— Зависит от корма, от Бога. Если среди них найдется Колумб — произойдет отселение, но частичное. До берега недалеко, однако зима здесь ровная, значит, есть надежда, что популяция приживется. У евреев, когда они по пустыне ходили, у них крылья были подрезаны. Моисей ждал, когда только птенцы останутся, чтобы народ смог взлететь в Святую Землю, — говорит Хашем, сует тетрадь в рюкзак и идет в море, долго бредет, чуть пошатываясь, когда волна бьет хлестко выше колена.
Я подсмотрел в тетрадь Хашема. Там он зарисовывал бабочку, я видел ее утром: пестрая, как сарафан, белая в розовый и голубой горошек, с треугольными крыльями, она сидела не шевелясь на ракушке. Эта была точь-в-точь одна из тех бабочек, в рое которых я проснулся на острове Сара. Вот только те бабочки были в красных брызгах.
Будучи заповедным, остров не мог стать курортом. Здесь не было постоянной егерской сторожки, ибо законопослушные персы не нуждались в понукании. Восточная, наиболее посещаемая часть острова всюду была уставлена пеньками старых свай, выстроенных шеренгами под призраком причала: за последние два века море широко надвигалось, отступало, оставляя на берегу рыбачьи постройки, полузатопленные песком баркасы. Один, два — и вот третий мы встретили, когда разведкой миновали обрушенный дувал, за которым различались развалины построек, рухлядь дастархана, все еще виднелось осколком море.

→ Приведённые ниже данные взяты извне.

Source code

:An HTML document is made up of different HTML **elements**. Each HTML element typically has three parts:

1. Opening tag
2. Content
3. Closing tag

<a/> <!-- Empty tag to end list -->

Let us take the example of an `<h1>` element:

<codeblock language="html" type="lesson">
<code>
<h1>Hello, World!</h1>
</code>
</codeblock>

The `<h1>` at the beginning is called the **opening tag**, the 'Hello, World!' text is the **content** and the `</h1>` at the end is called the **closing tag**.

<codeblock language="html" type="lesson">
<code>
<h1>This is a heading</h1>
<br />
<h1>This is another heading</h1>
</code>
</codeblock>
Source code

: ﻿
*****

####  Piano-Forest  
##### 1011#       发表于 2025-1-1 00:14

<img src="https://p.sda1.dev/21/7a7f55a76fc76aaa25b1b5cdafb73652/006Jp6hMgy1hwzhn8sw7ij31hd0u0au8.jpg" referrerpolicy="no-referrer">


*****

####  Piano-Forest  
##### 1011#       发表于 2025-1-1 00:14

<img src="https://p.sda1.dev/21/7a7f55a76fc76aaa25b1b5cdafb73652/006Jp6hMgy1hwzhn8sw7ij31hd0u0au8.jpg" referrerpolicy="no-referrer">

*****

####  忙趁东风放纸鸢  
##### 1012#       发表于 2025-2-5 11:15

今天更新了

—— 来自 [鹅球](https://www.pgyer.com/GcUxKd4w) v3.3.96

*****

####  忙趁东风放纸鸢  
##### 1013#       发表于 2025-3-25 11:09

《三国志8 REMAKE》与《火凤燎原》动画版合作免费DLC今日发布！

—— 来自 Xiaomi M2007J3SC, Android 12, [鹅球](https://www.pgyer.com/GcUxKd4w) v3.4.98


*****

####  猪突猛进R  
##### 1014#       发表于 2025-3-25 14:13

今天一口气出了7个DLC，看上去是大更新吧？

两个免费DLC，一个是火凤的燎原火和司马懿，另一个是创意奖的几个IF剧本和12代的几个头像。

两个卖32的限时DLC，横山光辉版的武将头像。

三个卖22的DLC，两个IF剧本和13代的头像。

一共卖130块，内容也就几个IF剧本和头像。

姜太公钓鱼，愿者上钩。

Утром следующего дня на восточной стороне мы видели, как рыбаки тащили на берег невод. Улов был так велик, что с тяжестью невода не могли справиться, и женщины, которые также входили в эту, очевидно, семейную артель, вышвыривали кипящую меж обломков свай рыбу за хвосты на песок. Мужчины темно сидели на берегу с распахнутыми на груди рубахами, курили в кулак, поглядывали на женщин в платках и мокрых платьях, кто по пояс, кто по грудь в море борющихся с сетью. Берш, судак, кефаль и тяжеловесный, сбитый медный сазан — взлетали в воздух, некоторые тяжелые плюхались в воду, иные долетали до мужчин, они брали в руки живое, бьющееся серебро, и, щурясь от ниточек дыма, вившихся от окурка в углу рта, сбрасывали на мокрый песок. Я вспомнил, как когда-то больше месяца у меня болело мясо на руке между указательным и большим пальцами, проткнутое спинным шипом сазана.
Я вспомнил этих летающих рыб, когда мы потом перевозили связки полыхавших хубар на лодке, распутывали, вышвыривали поверх волн, и они, чуть подмоченные, выбарахтывались на берег, отряхивались, прохаживались, отбегали от особенно долгой волны.
От сильных мозолистых лап хубар саднили ладони.
Хашем гнал их веслом, ногами вглубь острова.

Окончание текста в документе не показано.